Architecture¶
How Fast-LangGraph achieves its performance improvements.
Overview¶
Fast-LangGraph is a hybrid Rust/Python library. Performance-critical components are implemented in Rust and exposed to Python via PyO3 bindings.
┌─────────────────────────────────────────────┐
│ Python Application │
│ │
│ from fast_langgraph import cached │
│ @cached │
│ def call_llm(prompt): ... │
└─────────────────┬───────────────────────────┘
│
▼
┌─────────────────────────────────────────────┐
│ fast_langgraph (Python) │
│ │
│ - High-level API │
│ - Decorator wrappers │
│ - LangGraph integration │
└─────────────────┬───────────────────────────┘
│ PyO3 bindings
▼
┌─────────────────────────────────────────────┐
│ fast_langgraph (Rust) │
│ │
│ - LRU/TTL caches │
│ - SQLite checkpointer │
│ - State merge operations │
│ - Profiler │
└─────────────────────────────────────────────┘
Why Rust?¶
Python's Global Interpreter Lock (GIL) and dynamic typing create overhead for:
- Object copying -
deepcopy()is expensive for nested structures - Serialization - Checkpoint encoding/decoding
- Memory management - Frequent allocations in hot paths
Rust provides:
- Zero-cost abstractions
- No GIL (true parallelism possible)
- Predictable memory layout
- Compile-time optimizations
Where Rust Excels¶
Based on benchmarks, Rust provides the most dramatic improvements for:
| Operation | Speedup | Why |
|---|---|---|
| Checkpoint serialization | 43-737x | Avoids Python deepcopy() overhead |
| Sustained state updates | 13-46x | No intermediate Python object creation |
| E2E graph execution | 2-3x | Combined state + checkpoint benefits |
Python Dict Performance
Python's built-in dict is already implemented in C and highly optimized. For simple dict operations (lookups, single merges), Python is competitive.
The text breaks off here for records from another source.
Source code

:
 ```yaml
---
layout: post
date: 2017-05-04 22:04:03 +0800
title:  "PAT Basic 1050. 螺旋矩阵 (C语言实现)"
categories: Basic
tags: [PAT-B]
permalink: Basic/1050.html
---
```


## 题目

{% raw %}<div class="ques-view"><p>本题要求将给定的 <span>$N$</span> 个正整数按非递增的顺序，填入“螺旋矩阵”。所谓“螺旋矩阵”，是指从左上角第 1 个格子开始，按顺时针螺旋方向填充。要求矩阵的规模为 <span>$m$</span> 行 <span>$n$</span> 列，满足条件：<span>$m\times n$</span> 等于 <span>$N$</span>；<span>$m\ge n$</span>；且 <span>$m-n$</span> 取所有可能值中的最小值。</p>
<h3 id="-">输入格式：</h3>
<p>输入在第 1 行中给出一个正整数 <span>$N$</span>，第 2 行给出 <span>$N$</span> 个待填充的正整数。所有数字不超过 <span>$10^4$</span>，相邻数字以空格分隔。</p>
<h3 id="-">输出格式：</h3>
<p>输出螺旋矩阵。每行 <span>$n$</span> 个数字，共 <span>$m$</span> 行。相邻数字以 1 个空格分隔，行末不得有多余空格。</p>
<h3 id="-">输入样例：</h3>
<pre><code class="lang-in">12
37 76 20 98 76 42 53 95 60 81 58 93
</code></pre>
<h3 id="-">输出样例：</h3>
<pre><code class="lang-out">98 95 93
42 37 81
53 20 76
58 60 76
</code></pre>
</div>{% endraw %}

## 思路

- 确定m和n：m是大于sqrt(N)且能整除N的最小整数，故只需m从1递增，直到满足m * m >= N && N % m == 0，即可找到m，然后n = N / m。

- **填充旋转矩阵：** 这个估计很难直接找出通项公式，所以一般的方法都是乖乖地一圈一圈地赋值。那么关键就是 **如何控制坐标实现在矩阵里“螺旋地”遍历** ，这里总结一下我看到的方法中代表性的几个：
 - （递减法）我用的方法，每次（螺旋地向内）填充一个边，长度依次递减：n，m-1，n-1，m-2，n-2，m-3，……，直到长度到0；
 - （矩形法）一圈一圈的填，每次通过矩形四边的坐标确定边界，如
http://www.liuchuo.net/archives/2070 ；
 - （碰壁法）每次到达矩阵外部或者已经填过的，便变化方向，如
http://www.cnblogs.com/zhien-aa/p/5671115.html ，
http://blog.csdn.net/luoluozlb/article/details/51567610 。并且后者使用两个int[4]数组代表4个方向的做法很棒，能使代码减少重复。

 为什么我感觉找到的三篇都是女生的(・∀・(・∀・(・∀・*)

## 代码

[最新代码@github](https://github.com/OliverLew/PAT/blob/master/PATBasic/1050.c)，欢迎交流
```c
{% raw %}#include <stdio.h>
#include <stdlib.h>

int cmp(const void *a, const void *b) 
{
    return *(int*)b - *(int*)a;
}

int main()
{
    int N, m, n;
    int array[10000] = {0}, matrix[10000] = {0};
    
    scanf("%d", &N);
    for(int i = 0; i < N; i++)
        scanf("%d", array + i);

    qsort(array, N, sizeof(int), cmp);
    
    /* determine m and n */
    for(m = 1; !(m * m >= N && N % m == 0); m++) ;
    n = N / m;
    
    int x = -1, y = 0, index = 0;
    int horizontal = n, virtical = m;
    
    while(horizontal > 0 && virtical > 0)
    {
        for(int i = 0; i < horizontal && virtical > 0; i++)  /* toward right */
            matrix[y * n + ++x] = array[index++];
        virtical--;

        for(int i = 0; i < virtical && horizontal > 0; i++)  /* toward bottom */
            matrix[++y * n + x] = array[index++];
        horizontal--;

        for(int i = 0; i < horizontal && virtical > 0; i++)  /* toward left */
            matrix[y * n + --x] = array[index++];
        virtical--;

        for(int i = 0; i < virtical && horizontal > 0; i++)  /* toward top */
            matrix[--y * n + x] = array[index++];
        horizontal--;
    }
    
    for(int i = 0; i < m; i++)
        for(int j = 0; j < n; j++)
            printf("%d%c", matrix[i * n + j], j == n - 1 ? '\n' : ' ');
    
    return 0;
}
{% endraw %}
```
Rust's advantage comes from avoiding Python object overhead in complex, sustained operations.
Component Design¶
Caching System¶
The cache uses a Rust HashMap with LRU eviction:
┌─────────────────────────────────────────┐
│ RustLLMCache │
├─────────────────────────────────────────┤
│ HashMap<String, CacheEntry> │
│ ┌─────────┬─────────┬─────────┐ │
│ │ key │ value │ access │ │
│ ├─────────┼─────────┼─────────┤ │
│ │ hash(p) │ result │ time │ │
│ └─────────┴─────────┴─────────┘ │
│ │
│ max_size: usize │
│ hits: AtomicU64 │
│ misses: AtomicU64 │
└─────────────────────────────────────────┘
Performance gains come from:
- Rust's efficient
HashMapimplementation - Pre-computed string hashing
- Lock-free statistics counters
- No Python object overhead for internal operations
Checkpointing System¶
The SQLite checkpointer optimizes:
- Serialization - JSON encoding in Rust (serde) vs Python's json module
- Batching - Groups writes to reduce SQLite transactions
- Prepared statements - Reuses compiled SQL
Python checkpoint flow:
dict → json.dumps → sqlite3.execute → disk
Rust checkpoint flow:
dict → PyO3 extract → serde_json → rusqlite → disk
└── happens once ──┘└── native speed ──┘
State Merge System¶
State updates in LangGraph involve:
- Deep-copying state dictionaries
- Merging updates
- Handling append-only keys (like
messages)
Rust implementation:
- Avoids Python dict copying overhead
- Uses efficient key lookup
- Minimizes allocations for append operations
Python Integration¶
PyO3 Bindings¶
Rust structs are exposed as Python classes:
#[pyclass]
struct RustLLMCache {
cache: HashMap<String, String>,
max_size: usize,
}
#[pymethods]
impl RustLLMCache {
#[new]
fn new(max_size: usize) -> Self { ... }
fn get(&self, key: &str) -> Option<String> { ... }
fn put(&mut self, key: String, value: String) { ... }
}
The @cached Decorator¶
The decorator bridges Python functions with Rust caching:
def cached(fn=None, *, max_size=None):
def decorator(func):
cache = RustLLMCache(max_size or 10000)
@wraps(func)
def wrapper(*args, **kwargs):
key = _make_key(args, kwargs)
result = cache.get(key)
if result is not None:
return result
result = func(*args, **kwargs)
cache.put(key, result)
return result
wrapper.cache_stats = cache.stats
wrapper.cache_clear = cache.clear
return wrapper
return decorator(fn) if fn else decorator
Shim Implementation¶
The shim patches LangGraph internals at runtime:
# executor_cache.py
_executor_cache = {}
def get_executor_for_config_cached(config):
key = (max_workers, thread_name_prefix)
if key not in _executor_cache:
_executor_cache[key] = ThreadPoolExecutor(...)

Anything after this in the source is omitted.